EXERCISE DIRECTIONS » Check every line of the data for the string "where" and copy the ones that have it.

RECORDED INFORMATION »
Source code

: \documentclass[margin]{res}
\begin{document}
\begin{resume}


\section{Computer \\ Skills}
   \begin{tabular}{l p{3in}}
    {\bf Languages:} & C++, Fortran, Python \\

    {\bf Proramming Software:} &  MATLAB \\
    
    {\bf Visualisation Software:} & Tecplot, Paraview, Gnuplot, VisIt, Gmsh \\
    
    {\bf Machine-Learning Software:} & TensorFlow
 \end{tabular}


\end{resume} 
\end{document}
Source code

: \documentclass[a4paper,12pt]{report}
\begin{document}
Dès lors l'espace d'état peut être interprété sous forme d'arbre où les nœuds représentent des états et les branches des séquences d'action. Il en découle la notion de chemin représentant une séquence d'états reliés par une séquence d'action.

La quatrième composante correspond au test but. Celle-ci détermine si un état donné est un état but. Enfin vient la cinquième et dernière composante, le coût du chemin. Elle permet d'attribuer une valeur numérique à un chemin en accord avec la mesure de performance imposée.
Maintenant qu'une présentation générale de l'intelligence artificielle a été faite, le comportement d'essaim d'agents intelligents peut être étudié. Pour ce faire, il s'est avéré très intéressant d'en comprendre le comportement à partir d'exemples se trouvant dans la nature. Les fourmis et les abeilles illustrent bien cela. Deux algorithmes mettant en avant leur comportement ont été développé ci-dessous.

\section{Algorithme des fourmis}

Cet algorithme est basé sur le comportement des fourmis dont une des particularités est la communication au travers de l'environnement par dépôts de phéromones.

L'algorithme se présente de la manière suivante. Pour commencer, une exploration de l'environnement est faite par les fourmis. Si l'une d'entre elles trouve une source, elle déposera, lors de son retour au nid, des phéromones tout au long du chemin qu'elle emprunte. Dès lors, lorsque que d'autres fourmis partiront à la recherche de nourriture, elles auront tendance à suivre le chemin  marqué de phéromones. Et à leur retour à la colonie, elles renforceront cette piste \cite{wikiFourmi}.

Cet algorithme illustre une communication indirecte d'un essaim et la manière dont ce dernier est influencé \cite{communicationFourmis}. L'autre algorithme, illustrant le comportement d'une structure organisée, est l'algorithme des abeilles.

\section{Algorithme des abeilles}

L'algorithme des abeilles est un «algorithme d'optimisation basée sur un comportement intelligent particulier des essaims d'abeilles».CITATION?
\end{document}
...
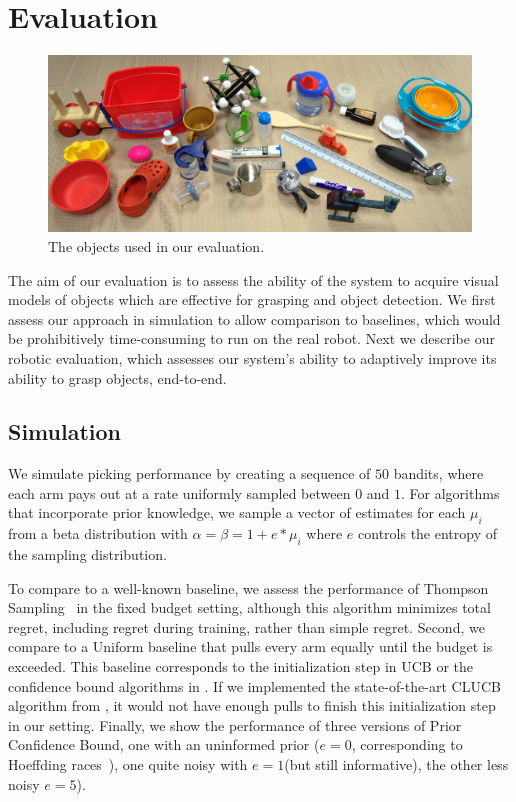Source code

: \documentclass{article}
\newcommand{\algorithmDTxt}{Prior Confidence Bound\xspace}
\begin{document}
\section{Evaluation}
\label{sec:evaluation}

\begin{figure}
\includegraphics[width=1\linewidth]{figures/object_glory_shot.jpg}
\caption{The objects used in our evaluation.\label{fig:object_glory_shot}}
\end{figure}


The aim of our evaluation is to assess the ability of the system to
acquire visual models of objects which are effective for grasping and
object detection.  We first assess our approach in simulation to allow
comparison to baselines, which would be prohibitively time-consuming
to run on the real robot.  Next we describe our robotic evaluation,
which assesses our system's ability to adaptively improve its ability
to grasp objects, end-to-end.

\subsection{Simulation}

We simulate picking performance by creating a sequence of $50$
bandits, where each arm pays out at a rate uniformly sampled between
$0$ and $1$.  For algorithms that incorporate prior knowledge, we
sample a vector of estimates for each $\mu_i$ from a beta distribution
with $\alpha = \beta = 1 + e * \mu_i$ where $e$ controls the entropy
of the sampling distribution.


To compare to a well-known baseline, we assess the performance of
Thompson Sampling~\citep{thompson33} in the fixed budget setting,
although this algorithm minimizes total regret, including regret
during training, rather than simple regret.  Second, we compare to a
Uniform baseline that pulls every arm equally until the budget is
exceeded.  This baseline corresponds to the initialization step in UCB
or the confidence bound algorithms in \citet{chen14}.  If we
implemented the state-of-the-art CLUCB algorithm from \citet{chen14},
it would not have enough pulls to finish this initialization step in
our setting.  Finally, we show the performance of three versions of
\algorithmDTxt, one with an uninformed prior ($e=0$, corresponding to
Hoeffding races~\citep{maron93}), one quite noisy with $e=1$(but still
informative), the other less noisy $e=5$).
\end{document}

RESULT »
bandits, where each arm pays out at a rate uniformly sampled between
with $\alpha = \beta = 1 + e * \mu_i$ where $e$ controls the entropy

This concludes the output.